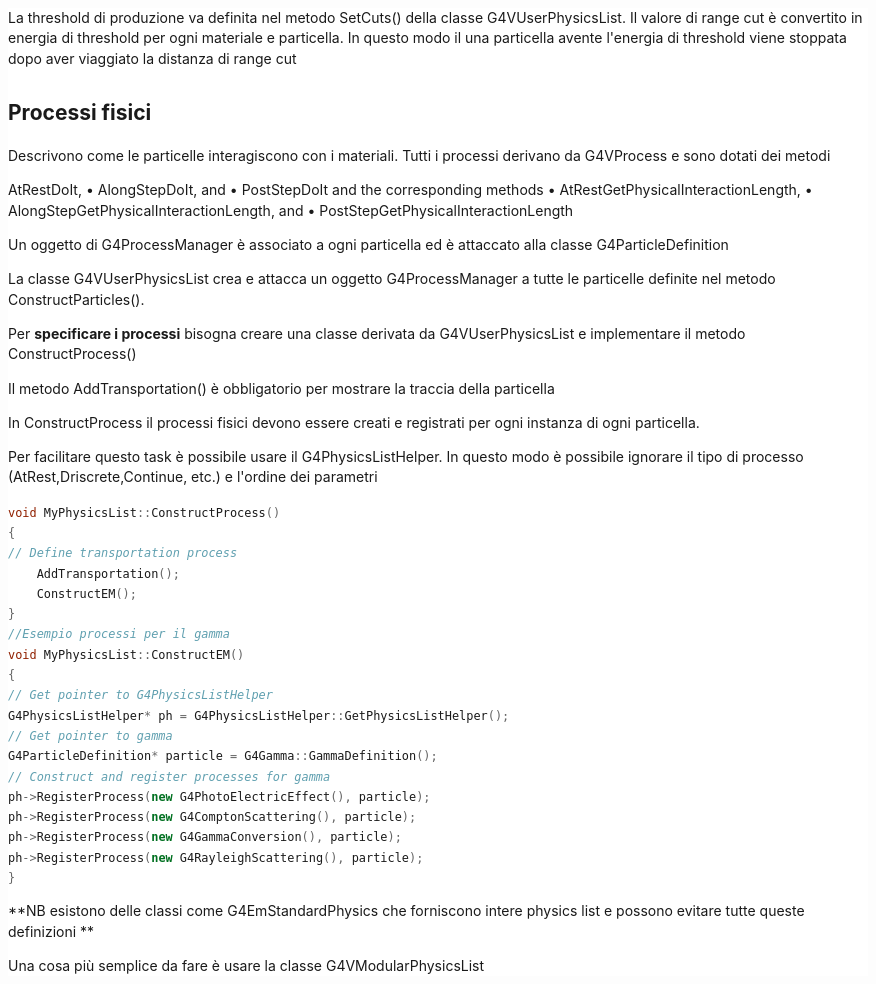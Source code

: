 La threshold di produzione va definita nel metodo SetCuts() della classe  G4VUserPhysicsList. Il valore di range cut è convertito in energia di threshold per ogni materiale e particella. In questo modo il una particella avente l'energia di threshold viene stoppata dopo aver viaggiato la distanza di range cut

## Processi fisici

Descrivono come le particelle interagiscono con i materiali. Tutti i processi derivano da G4VProcess e sono dotati dei metodi 

AtRestDoIt, • AlongStepDoIt, and • PostStepDoIt and the corresponding methods • AtRestGetPhysicalInteractionLength, • AlongStepGetPhysicalInteractionLength, and • PostStepGetPhysicalInteractionLength

Un oggetto di G4ProcessManager è associato a ogni particella ed è attaccato alla classe G4ParticleDefinition

La classe G4VUserPhysicsList crea e attacca un oggetto G4ProcessManager a tutte le particelle definite nel metodo ConstructParticles().

Per **specificare i processi** bisogna creare una classe derivata da G4VUserPhysicsList e implementare il metodo ConstructProcess() 

Il metodo AddTransportation() è obbligatorio per mostrare la traccia della particella

In ConstructProcess il processi fisici devono essere creati e registrati per ogni instanza di ogni particella. 

Per facilitare questo task è possibile usare il G4PhysicsListHelper. In questo modo è possibile ignorare il tipo di processo (AtRest,Driscrete,Continue, etc.) e l'ordine dei parametri

```cpp
void MyPhysicsList::ConstructProcess()
{
// Define transportation process
    AddTransportation();
	ConstructEM();
}
//Esempio processi per il gamma
void MyPhysicsList::ConstructEM()
{
// Get pointer to G4PhysicsListHelper
G4PhysicsListHelper* ph = G4PhysicsListHelper::GetPhysicsListHelper();
// Get pointer to gamma
G4ParticleDefinition* particle = G4Gamma::GammaDefinition();
// Construct and register processes for gamma
ph->RegisterProcess(new G4PhotoElectricEffect(), particle);
ph->RegisterProcess(new G4ComptonScattering(), particle);
ph->RegisterProcess(new G4GammaConversion(), particle);
ph->RegisterProcess(new G4RayleighScattering(), particle);
}
```

**NB esistono delle classi come G4EmStandardPhysics che forniscono intere physics list e possono evitare tutte queste definizioni **

Una cosa più semplice da fare è usare la classe G4VModularPhysicsList

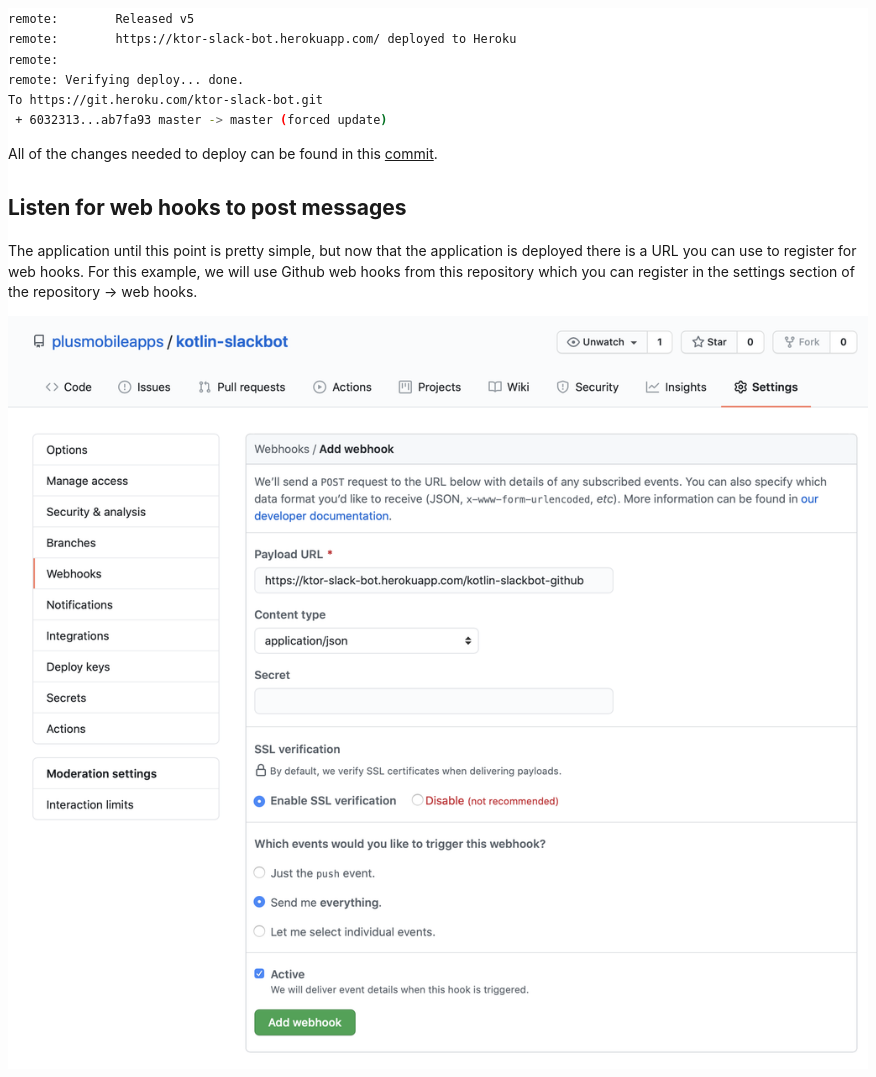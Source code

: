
 ```bash
remote:        Released v5
remote:        https://ktor-slack-bot.herokuapp.com/ deployed to Heroku
remote:
remote: Verifying deploy... done.
To https://git.heroku.com/ktor-slack-bot.git
 + 6032313...ab7fa93 master -> master (forced update)
```

All of the changes needed to deploy can be found in this [commit](https://github.com/plusmobileapps/kotlin-slackbot/commit/d0f1c6f0bf20ac267409f7fac98eec032080bef4). 

## Listen for web hooks to post messages

The application until this point is pretty simple, but now that the application is deployed there is a URL you can use to register for web hooks. For this example, we will use Github web hooks from this repository which you can register in the settings section of the repository -> web hooks.

![](../../assets/images/slackbot-add-webhook.png)
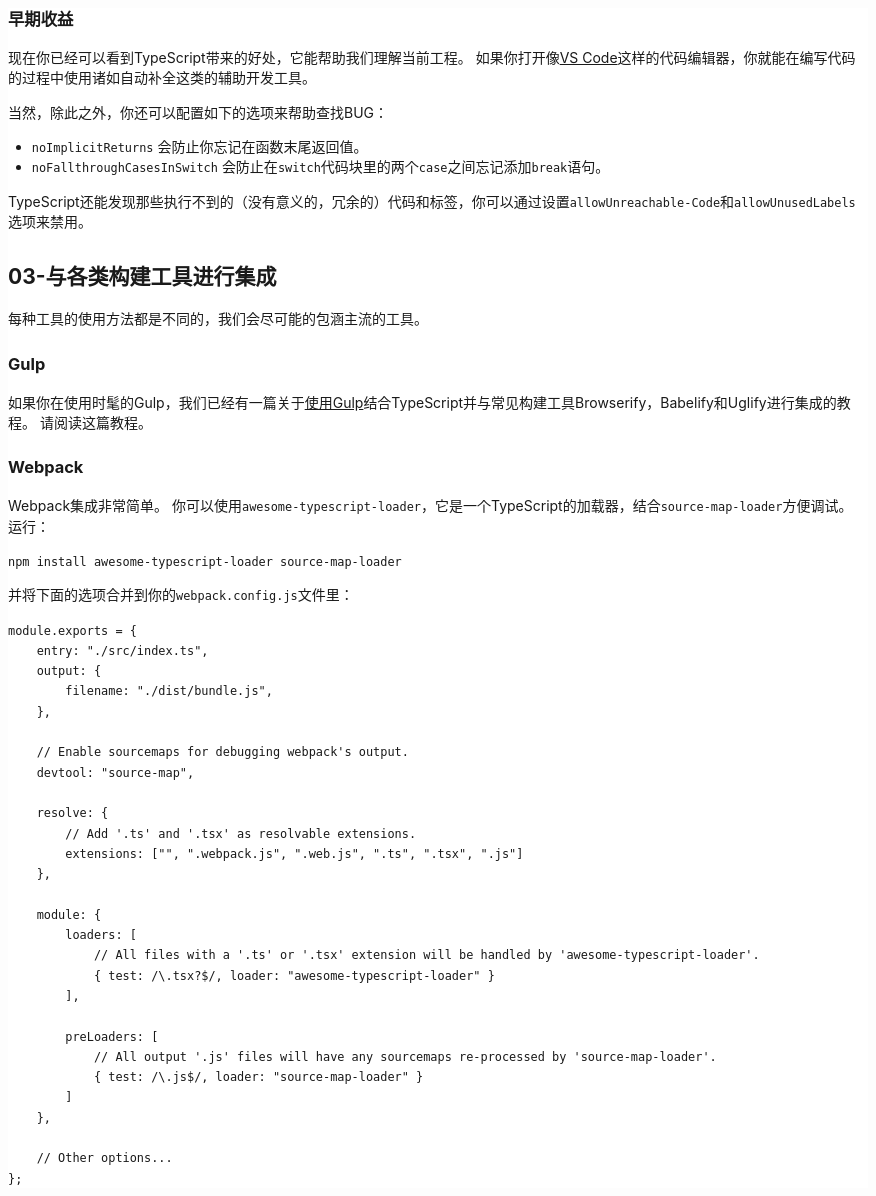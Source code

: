 

### 早期收益

现在你已经可以看到TypeScript带来的好处，它能帮助我们理解当前工程。 如果你打开像[VS Code](https://code.visualstudio.com/)这样的代码编辑器，你就能在编写代码的过程中使用诸如自动补全这类的辅助开发工具。 

当然，除此之外，你还可以配置如下的选项来帮助查找BUG：

- `noImplicitReturns` 会防止你忘记在函数末尾返回值。
- `noFallthroughCasesInSwitch` 会防止在`switch`代码块里的两个`case`之间忘记添加`break`语句。

TypeScript还能发现那些执行不到的（没有意义的，冗余的）代码和标签，你可以通过设置`allowUnreachable-Code`和`allowUnusedLabels`选项来禁用。



## 03-与各类构建工具进行集成

每种工具的使用方法都是不同的，我们会尽可能的包涵主流的工具。

### Gulp

如果你在使用时髦的Gulp，我们已经有一篇关于[使用Gulp](https://github.com/zhongsp/TypeScript/blob/master/tutorials/gulp.md)结合TypeScript并与常见构建工具Browserify，Babelify和Uglify进行集成的教程。 请阅读这篇教程。

### Webpack

Webpack集成非常简单。 你可以使用`awesome-typescript-loader`，它是一个TypeScript的加载器，结合`source-map-loader`方便调试。 运行：

```
npm install awesome-typescript-loader source-map-loader
```

并将下面的选项合并到你的`webpack.config.js`文件里：

```
module.exports = {
    entry: "./src/index.ts",
    output: {
        filename: "./dist/bundle.js",
    },

    // Enable sourcemaps for debugging webpack's output.
    devtool: "source-map",

    resolve: {
        // Add '.ts' and '.tsx' as resolvable extensions.
        extensions: ["", ".webpack.js", ".web.js", ".ts", ".tsx", ".js"]
    },

    module: {
        loaders: [
            // All files with a '.ts' or '.tsx' extension will be handled by 'awesome-typescript-loader'.
            { test: /\.tsx?$/, loader: "awesome-typescript-loader" }
        ],

        preLoaders: [
            // All output '.js' files will have any sourcemaps re-processed by 'source-map-loader'.
            { test: /\.js$/, loader: "source-map-loader" }
        ]
    },

    // Other options...
};
```
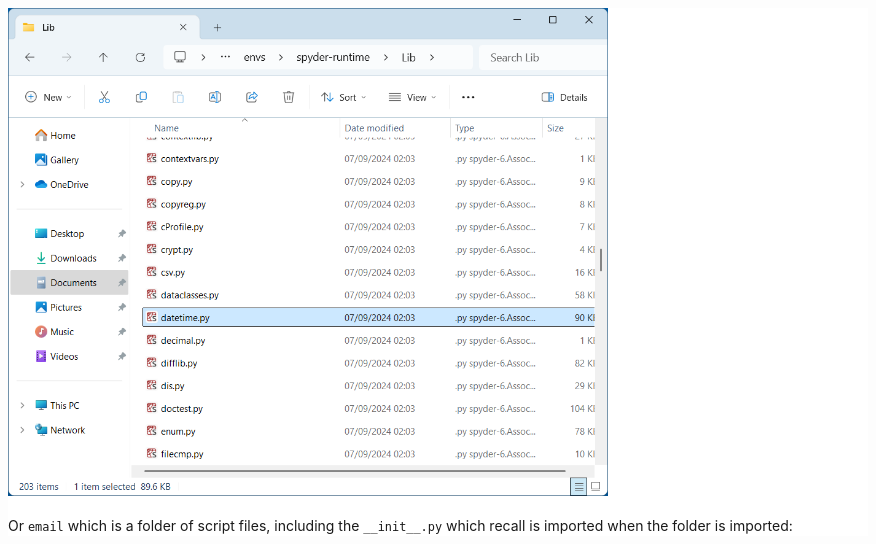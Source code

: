 <img src='./images/img_114.png' alt='img_114' width='600'/>

Or `email` which is a folder of script files, including the `__init__.py` which recall is imported when the folder is imported:
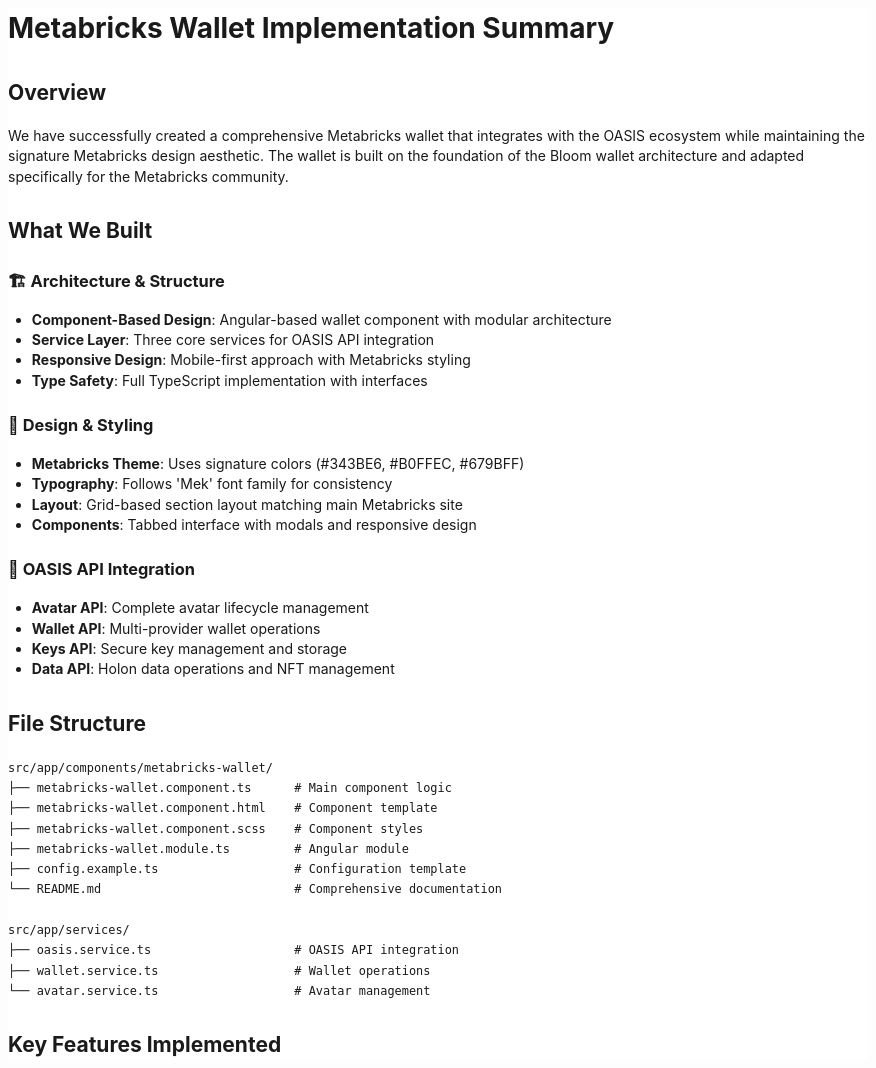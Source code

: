 # Metabricks Wallet Implementation Summary

## Overview

We have successfully created a comprehensive Metabricks wallet that integrates with the OASIS ecosystem while maintaining the signature Metabricks design aesthetic. The wallet is built on the foundation of the Bloom wallet architecture and adapted specifically for the Metabricks community.

## What We Built

### 🏗️ **Architecture & Structure**

- **Component-Based Design**: Angular-based wallet component with modular architecture
- **Service Layer**: Three core services for OASIS API integration
- **Responsive Design**: Mobile-first approach with Metabricks styling
- **Type Safety**: Full TypeScript implementation with interfaces

### 🎨 **Design & Styling**

- **Metabricks Theme**: Uses signature colors (#343BE6, #B0FFEC, #679BFF)
- **Typography**: Follows 'Mek' font family for consistency
- **Layout**: Grid-based section layout matching main Metabricks site
- **Components**: Tabbed interface with modals and responsive design

### 🔌 **OASIS API Integration**

- **Avatar API**: Complete avatar lifecycle management
- **Wallet API**: Multi-provider wallet operations
- **Keys API**: Secure key management and storage
- **Data API**: Holon data operations and NFT management

## File Structure

```
src/app/components/metabricks-wallet/
├── metabricks-wallet.component.ts      # Main component logic
├── metabricks-wallet.component.html    # Component template
├── metabricks-wallet.component.scss    # Component styles
├── metabricks-wallet.module.ts         # Angular module
├── config.example.ts                   # Configuration template
└── README.md                           # Comprehensive documentation

src/app/services/
├── oasis.service.ts                    # OASIS API integration
├── wallet.service.ts                   # Wallet operations
└── avatar.service.ts                   # Avatar management
```

## Key Features Implemented
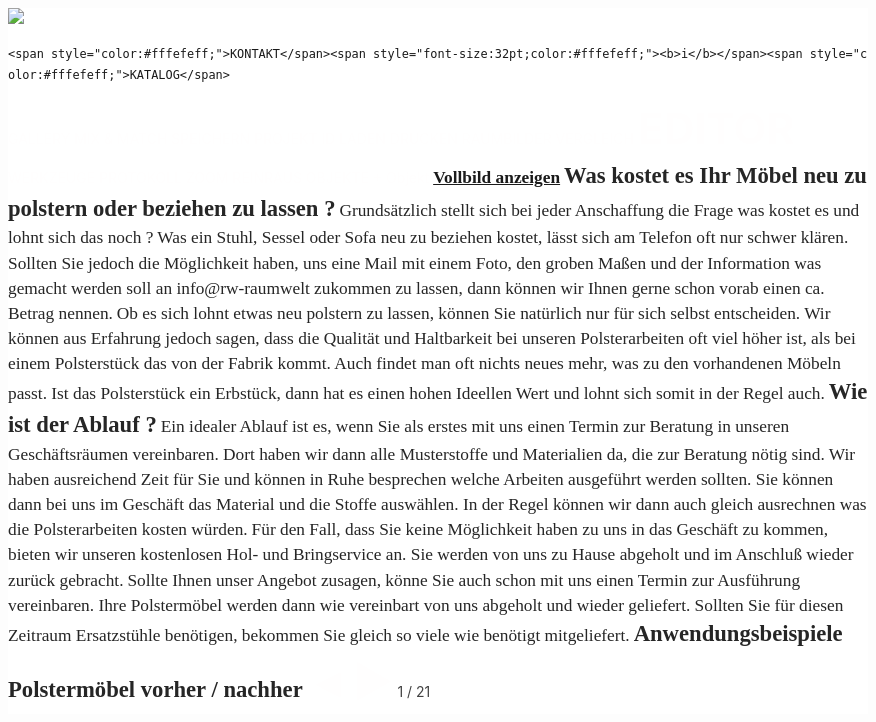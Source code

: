 








	

![](685_logo_1422617918.png)

	<span style="color:#fffefeff;">KONTAKT</span><span style="font-size:32pt;color:#fffefeff;"><b>i</b></span><span style="color:#fffefeff;">KATALOG</span>
<span style="color:#fffefeff;">GALLERY</span>
<span style="color:#fffefeff;">MIX & MATCH</span>
<span style="color:#fffefeff;">SPEICHERN</span>
<span style="color:#fffefeff;">PROJEKT ID	LADEN	DRUCKEN</span>
<span style="color:#fffefeff;">RAUMBILDER		VERGLEICH</span>	<span style="font-size:32pt;color:#fffefeff;"><b>EDITOR</b></span>	<span style="color:#fffefeff;">WERKZEUGE</span>
<span style="color:#fffefeff;">PROTOKOLL</span>
<span style="color:#fffefeff;">ZOOM	REINRAUS	OBJEKTE	+ Objekt</span>		<a href="http://rw-raumwelt.materialo.com//?ie=UTF8&ll=52.523405,13.4114&spn=0.452872,1.045074&t=h&z=10&vpsrc=0&" rel="noopener" class="external-link" target="_blank" style="font-family:Arial-BoldMT;font-size:13pt;color:#dca0dff;"><b>Vollbild anzeigen</b></a> 	<span style="font-family:Arial-BoldMT;font-size:17pt;color:#262626ff;"><b>Was kostet es Ihr Möbel neu zu polstern oder beziehen zu lassen ?</b></span>	<span style="font-family:ArialMT;font-size:13pt;color:#262626ff;">Grundsätzlich stellt sich bei jeder Anschaffung die Frage was kostet es und lohnt sich das noch ?</span>
<span style="font-family:ArialMT;font-size:13pt;color:#262626ff;">Was ein Stuhl, Sessel oder Sofa neu zu beziehen kostet, lässt sich am Telefon oft nur schwer klären.</span>
<span style="font-family:ArialMT;font-size:13pt;color:#262626ff;">Sollten Sie jedoch die Möglichkeit haben, uns eine Mail mit einem Foto, den groben Maßen und der Information was gemacht werden soll an info@rw-raumwelt zukommen zu lassen, dann können wir Ihnen gerne schon vorab einen ca. Betrag nennen.</span>
<span style="font-family:ArialMT;font-size:13pt;color:#262626ff;">Ob es sich lohnt etwas neu polstern zu lassen, können Sie natürlich nur für sich selbst entscheiden. Wir können aus Erfahrung jedoch sagen, dass die Qualität und Haltbarkeit bei unseren Polsterarbeiten oft viel höher ist, als bei einem Polsterstück das von der Fabrik kommt. Auch findet man oft nichts neues mehr, was zu den vorhandenen Möbeln passt. Ist das Polsterstück ein Erbstück, dann hat es einen hohen Ideellen Wert und lohnt sich somit in der Regel auch.</span>	<span style="font-family:Arial-BoldMT;font-size:17pt;color:#262626ff;"><b>Wie ist der Ablauf ?</b></span>	<span style="font-family:ArialMT;font-size:13pt;color:#262626ff;">Ein idealer Ablauf ist es, wenn Sie als erstes mit uns einen Termin zur Beratung in unseren Geschäftsräumen vereinbaren. Dort haben wir dann alle Musterstoffe und Materialien da, die zur Beratung nötig sind. Wir haben ausreichend Zeit für Sie und können in Ruhe besprechen welche Arbeiten ausgeführt werden sollten. Sie können dann bei uns im Geschäft das Material und die Stoffe auswählen. In der Regel können wir dann auch gleich ausrechnen was die Polsterarbeiten kosten würden.</span> 
<span style="font-family:ArialMT;font-size:13pt;color:#262626ff;">Für den Fall, dass Sie keine Möglichkeit haben zu uns in das Geschäft zu kommen, bieten wir unseren kostenlosen Hol- und Bringservice an. Sie werden von uns zu Hause abgeholt und im Anschluß wieder zurück gebracht.</span> 
<span style="font-family:ArialMT;font-size:13pt;color:#262626ff;">Sollte Ihnen unser Angebot zusagen, könne Sie auch schon mit uns einen Termin zur Ausführung vereinbaren. Ihre Polstermöbel werden dann wie vereinbart von uns abgeholt und wieder geliefert. Sollten Sie für diesen Zeitraum Ersatzstühle benötigen, bekommen Sie gleich so viele wie benötigt mitgeliefert.</span> 
	<span style="font-family:Arial-BoldMT;font-size:17pt;color:#262626ff;"><b>Anwendungsbeispiele Polstermöbel vorher / nachher</b></span>	<span style="font-family:AndaleMono;font-size:32pt;color:#fffefeff;">◄</span>
<span style="font-family:.LucidaGrandeUI-Bold;font-size:32pt;color:#fffefeff;"><b>►</b></span>	<span style="color:#434343ff;">1 / 21</span>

────────────────────────────────────────

## What you are asked to do
From the top of the listing above, repeat each line exactly until you reach the line containing "AtRestDoIt, • AlongStepDoIt, and", and repeat that one too. Leave the pictures out.

## Solution below
Source code

: La threshold di produzione va definita nel metodo SetCuts() della classe  G4VUserPhysicsList. Il valore di range cut è convertito in energia di threshold per ogni materiale e particella. In questo modo il una particella avente l'energia di threshold viene stoppata dopo aver viaggiato la distanza di range cut

## Processi fisici

Descrivono come le particelle interagiscono con i materiali. Tutti i processi derivano da G4VProcess e sono dotati dei metodi 

AtRestDoIt, • AlongStepDoIt, and • PostStepDoIt and the corresponding methods • AtRestGetPhysicalInteractionLength, • AlongStepGetPhysicalInteractionLength, and • PostStepGetPhysicalInteractionLength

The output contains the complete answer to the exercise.